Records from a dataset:
▬▬▬▬▬▬

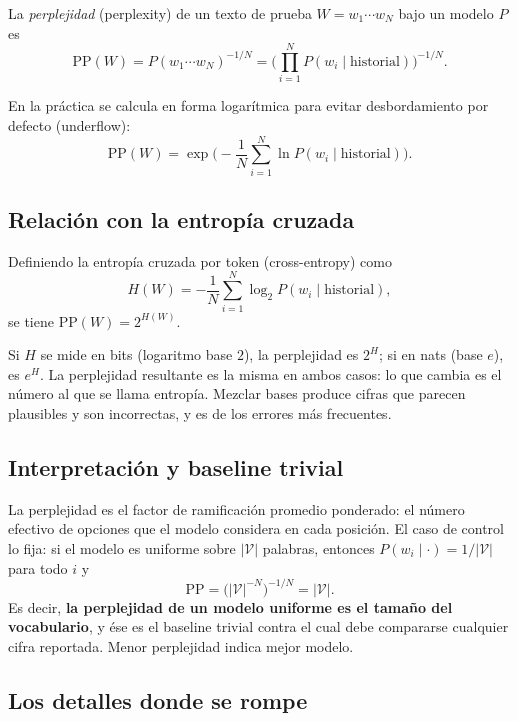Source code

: \documentclass[11pt,letterpaper]{article}
\newcommand{\Vocab}{\mathcal{V}}
\begin{document}
\begin{definicion}
La \emph{perplejidad} (perplexity) de un texto de prueba $W=w_1\cdots w_N$ bajo
un modelo $P$ es
\[
\mathrm{PP}(W) = P(w_1\cdots w_N)^{-1/N}
= \Bigg(\prod_{i=1}^{N} P(w_i\mid \text{historial})\Bigg)^{-1/N} .
\]
\end{definicion}

En la práctica se calcula en forma logarítmica para evitar desbordamiento por
defecto (underflow):
\[
\mathrm{PP}(W) = \exp\Bigg(-\frac{1}{N}\sum_{i=1}^{N}\ln
P(w_i\mid\text{historial})\Bigg).
\]

\subsection{Relación con la entropía cruzada}

Definiendo la entropía cruzada por token (cross-entropy) como
\[
H(W) = -\frac{1}{N}\sum_{i=1}^{N} \log_2 P(w_i\mid\text{historial}),
\]
se tiene $\mathrm{PP}(W) = 2^{H(W)}$.

\begin{idea}[title={La base debe ser consistente}]
Si $H$ se mide en bits (logaritmo base $2$), la perplejidad es $2^{H}$; si en
nats (base $e$), es $e^{H}$. La perplejidad resultante es la misma en ambos
casos: lo que cambia es el número al que se llama entropía. Mezclar bases
produce cifras que parecen plausibles y son incorrectas, y es de los errores más
frecuentes.
\end{idea}

\subsection{Interpretación y baseline trivial}

La perplejidad es el factor de ramificación promedio ponderado: el número
efectivo de opciones que el modelo considera en cada posición. El caso de
control lo fija: si el modelo es uniforme sobre $|\Vocab|$ palabras, entonces
$P(w_i\mid\cdot)=1/|\Vocab|$ para todo $i$ y
\[
\mathrm{PP} = \big(|\Vocab|^{-N}\big)^{-1/N} = |\Vocab| .
\]
Es decir, \textbf{la perplejidad de un modelo uniforme es el tamaño del
vocabulario}, y ése es el baseline trivial contra el cual debe compararse
cualquier cifra reportada. Menor perplejidad indica mejor modelo.

\subsection{Los detalles donde se rompe}
\end{document}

▬▬▬▬▬▬

*WHAT THE EXERCISE ASKS:*
Your reply must be one number, namely the count of lines above that hold the string "debe".

*EXERCISE OUTPUT:*
2